• [EXERCISE AIM]: All that should come back is the lines of the data below from the one containing "Fitting by Baum-Welch" to the one containing "#### Reinforcement Learning", inclusive, exactly as they stand.

• [THE DATA]:
────────────────────

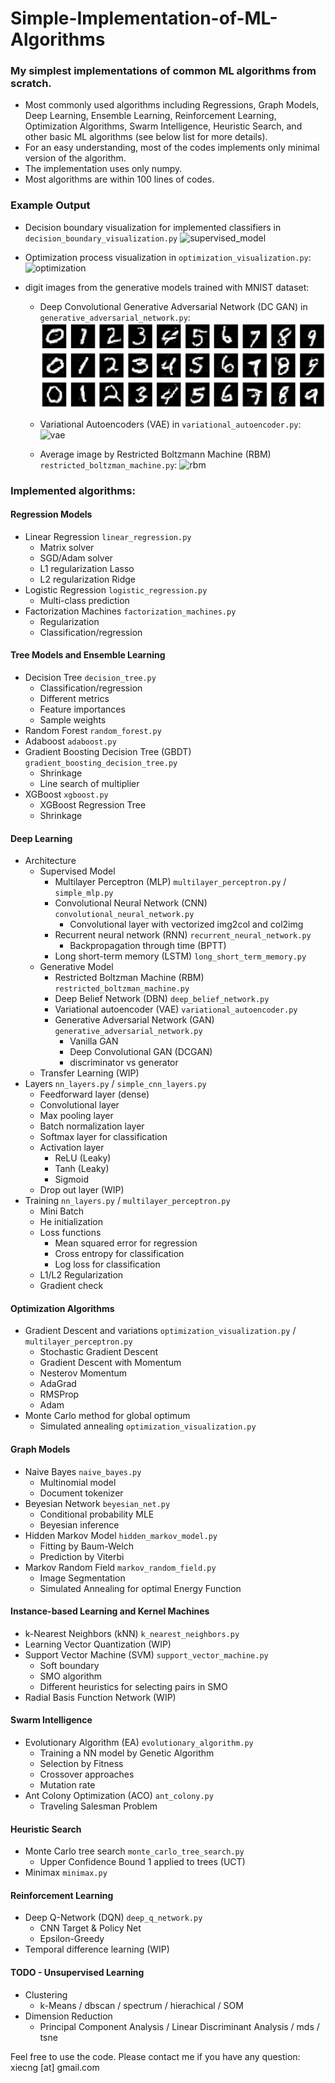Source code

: # Simple-Implementation-of-ML-Algorithms
### My simplest implementations of common ML algorithms from scratch.
* Most commonly used algorithms including Regressions, Graph Models, Deep Learning, Ensemble Learning, Reinforcement Learning, Optimization Algorithms, Swarm Intelligence, Heuristic Search, and other basic ML algorithms (see below list for more details).
* For an easy understanding, most of the codes implements only minimal version of the algorithm.
* The implementation uses only numpy.
* Most algorithms are within 100 lines of codes.

### Example Output
* Decision boundary visualization for implemented classifiers in `decision_boundary_visualization.py`
![supervised_model](supervised_model.png)

* Optimization process visualization in `optimization_visualization.py`: ![optimization](optimization.png)

* digit images from the generative models trained with MNIST dataset:
    * Deep Convolutional Generative Adversarial Network (DC GAN) in `generative_adversarial_network.py`: ![dc_gan](dc_gan.png)

    * Variational Autoencoders (VAE) in `variational_autoencoder.py`: ![vae](vae.png)
    
    * Average image by Restricted Boltzmann Machine (RBM) `restricted_boltzman_machine.py`: ![rbm](rbm.png)
    

### Implemented algorithms:

#### Regression Models
* Linear Regression `linear_regression.py`
    * Matrix solver
    * SGD/Adam solver
    * L1 regularization Lasso
    * L2 regularization Ridge
* Logistic Regression `logistic_regression.py`
    * Multi-class prediction
* Factorization Machines `factorization_machines.py`
    * Regularization
    * Classification/regression

#### Tree Models and Ensemble Learning
* Decision Tree `decision_tree.py`
    * Classification/regression
    * Different metrics
    * Feature importances
    * Sample weights
* Random Forest `random_forest.py`
* Adaboost `adaboost.py`
* Gradient Boosting Decision Tree (GBDT) `gradient_boosting_decision_tree.py`
    * Shrinkage
    * Line search of multiplier
* XGBoost `xgboost.py`
    * XGBoost Regression Tree
    * Shrinkage

#### Deep Learning
* Architecture
    * Supervised Model
        * Multilayer Perceptron (MLP) `multilayer_perceptron.py` / `simple_mlp.py`
        * Convolutional Neural Network (CNN) `convolutional_neural_network.py`
            * Convolutional layer with vectorized img2col and col2img
        * Recurrent neural network (RNN) `recurrent_neural_network.py`
            * Backpropagation through time (BPTT)
        * Long short-term memory (LSTM) `long_short_term_memory.py`
    * Generative Model
        * Restricted Boltzman Machine (RBM) `restricted_boltzman_machine.py`
        * Deep Belief Network (DBN) `deep_belief_network.py`
        * Variational autoencoder (VAE) `variational_autoencoder.py`
        * Generative Adversarial Network (GAN) `generative_adversarial_network.py`
            * Vanilla GAN
            * Deep Convolutional GAN (DCGAN)
            * discriminator vs generator
    * Transfer Learning (WIP)
* Layers `nn_layers.py` / `simple_cnn_layers.py`
    * Feedforward layer (dense)
    * Convolutional layer
    * Max pooling layer
    * Batch normalization layer
    * Softmax layer for classification
    * Activation layer
        * ReLU (Leaky)
        * Tanh (Leaky)
        * Sigmoid
    * Drop out layer (WIP)
* Training `nn_layers.py` / `multilayer_perceptron.py`
    * Mini Batch
    * He initialization
    * Loss functions
        * Mean squared error for regression
        * Cross entropy for classification
        * Log loss for classification
    * L1/L2 Regularization
    * Gradient check

#### Optimization Algorithms
* Gradient Descent and variations `optimization_visualization.py` / `multilayer_perceptron.py`
    * Stochastic Gradient Descent
    * Gradient Descent with Momentum
    * Nesterov Momentum
    * AdaGrad
    * RMSProp
    * Adam
* Monte Carlo method for global optimum
    * Simulated annealing  `optimization_visualization.py`

#### Graph Models
* Naive Bayes `naive_bayes.py`
    * Multinomial model
    * Document tokenizer
* Beyesian Network `beyesian_net.py`
    * Conditional probability MLE
    * Beyesian inference
* Hidden Markov Model `hidden_markov_model.py`
    * Fitting by Baum-Welch
    * Prediction by Viterbi
* Markov Random Field `markov_random_field.py`
    * Image Segmentation
    * Simulated Annealing for optimal Energy Function

#### Instance-based Learning and Kernel Machines
* k-Nearest Neighbors (kNN) `k_nearest_neighbors.py`
* Learning Vector Quantization (WIP)
* Support Vector Machine (SVM) `support_vector_machine.py`
    * Soft boundary
    * SMO algorithm
    * Different heuristics for selecting pairs in SMO
* Radial Basis Function Network (WIP)

#### Swarm Intelligence
* Evolutionary Algorithm (EA) `evolutionary_algorithm.py`
    * Training a NN model by Genetic Algorithm
    * Selection by Fitness
    * Crossover approaches
    * Mutation rate
* Ant Colony Optimization (ACO) `ant_colony.py`
    * Traveling Salesman Problem

#### Heuristic Search
* Monte Carlo tree search `monte_carlo_tree_search.py`
    * Upper Confidence Bound 1 applied to trees (UCT)
* Minimax `minimax.py`

#### Reinforcement Learning
* Deep Q-Network (DQN) `deep_q_network.py`
    * CNN Target & Policy Net
    * Epsilon-Greedy
* Temporal difference learning (WIP)

#### TODO - Unsupervised Learning
* Clustering
    * k-Means / dbscan / spectrum / hierachical / SOM
* Dimension Reduction
    * Principal Component Analysis / Linear Discriminant Analysis / mds / tsne

Feel free to use the code. Please contact me if you have any question: xiecng [at] gmail.com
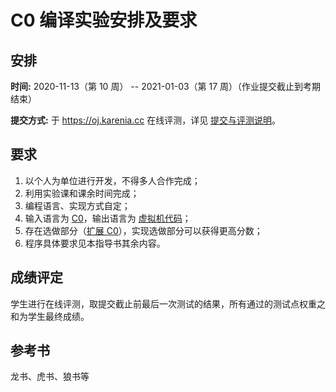 # C0 编译实验安排及要求

## 安排

**时间:** 2020-11-13（第 10 周） -- 2021-01-03（第 17 周）（作业提交截止到考期结束）

**提交方式:** 于 <https://oj.karenia.cc> 在线评测，详见 [提交与评测说明](./judge.md)。

## 要求

1. 以个人为单位进行开发，不得多人合作完成；
2. 利用实验课和课余时间完成；
3. 编程语言、实现方式自定；
4. 输入语言为 [C0](./c0/c0.md)，输出语言为 [虚拟机代码](./navm/index.md)；
5. 存在选做部分（[扩展 C0](./c0/extended-c0.md)），实现选做部分可以获得更高分数；
6. 程序具体要求见本指导书其余内容。

## 成绩评定

学生进行在线评测，取提交截止前最后一次测试的结果，所有通过的测试点权重之和为学生最终成绩。

## 参考书

龙书、虎书、狼书等
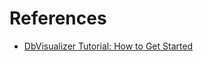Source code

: # References

- [DbVisualizer Tutorial: How to Get Started](https://www.youtube.com/watch?v=GMBLiNjljEM)
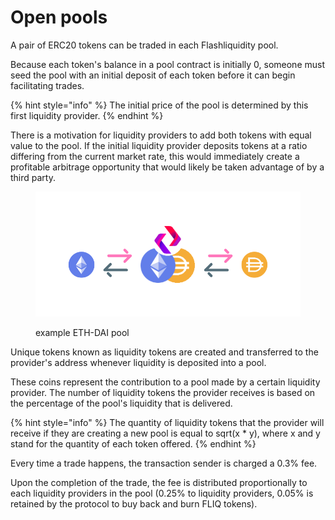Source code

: # Open pools

A pair of ERC20 tokens can be traded in each Flashliquidity pool.&#x20;

Because each token's balance in a pool contract is initially 0, someone must seed the pool with an initial deposit of each token before it can begin facilitating trades.

{% hint style="info" %}
The initial price of the pool is determined by this first liquidity provider.&#x20;
{% endhint %}

There is a motivation for liquidity providers to add both tokens with equal value to the pool. If the initial liquidity provider deposits tokens at a ratio differing from the current market rate, this would immediately create a profitable arbitrage opportunity that would likely be taken advantage of by a third party.

<figure><img src="../.gitbook/assets/Copia di FlashLiquidity(3).png" alt=""><figcaption><p>example ETH-DAI pool</p></figcaption></figure>

Unique tokens known as liquidity tokens are created and transferred to the provider's address whenever liquidity is deposited into a pool.&#x20;

These coins represent the contribution to a pool made by a certain liquidity provider. The number of liquidity tokens the provider receives is based on the percentage of the pool's liquidity that is delivered.&#x20;

{% hint style="info" %}
The quantity of liquidity tokens that the provider will receive if they are creating a new pool is equal to sqrt(x \* y), where x and y stand for the quantity of each token offered.
{% endhint %}

Every time a trade happens, the transaction sender is charged a 0.3% fee.&#x20;

Upon the completion of the trade, the fee is distributed proportionally to each liquidity providers in the pool (0.25% to liquidity providers, 0.05% is retained by the protocol to buy back and burn FLIQ tokens).&#x20;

────────────────────

• [SOLUTION TO THIS EXERCISE]:
    * Fitting by Baum-Welch
    * Prediction by Viterbi
* Markov Random Field `markov_random_field.py`
    * Image Segmentation
    * Simulated Annealing for optimal Energy Function

#### Instance-based Learning and Kernel Machines
* k-Nearest Neighbors (kNN) `k_nearest_neighbors.py`
* Learning Vector Quantization (WIP)
* Support Vector Machine (SVM) `support_vector_machine.py`
    * Soft boundary
    * SMO algorithm
    * Different heuristics for selecting pairs in SMO
* Radial Basis Function Network (WIP)

#### Swarm Intelligence
* Evolutionary Algorithm (EA) `evolutionary_algorithm.py`
    * Training a NN model by Genetic Algorithm
    * Selection by Fitness
    * Crossover approaches
    * Mutation rate
* Ant Colony Optimization (ACO) `ant_colony.py`
    * Traveling Salesman Problem

#### Heuristic Search
* Monte Carlo tree search `monte_carlo_tree_search.py`
    * Upper Confidence Bound 1 applied to trees (UCT)
* Minimax `minimax.py`

#### Reinforcement Learning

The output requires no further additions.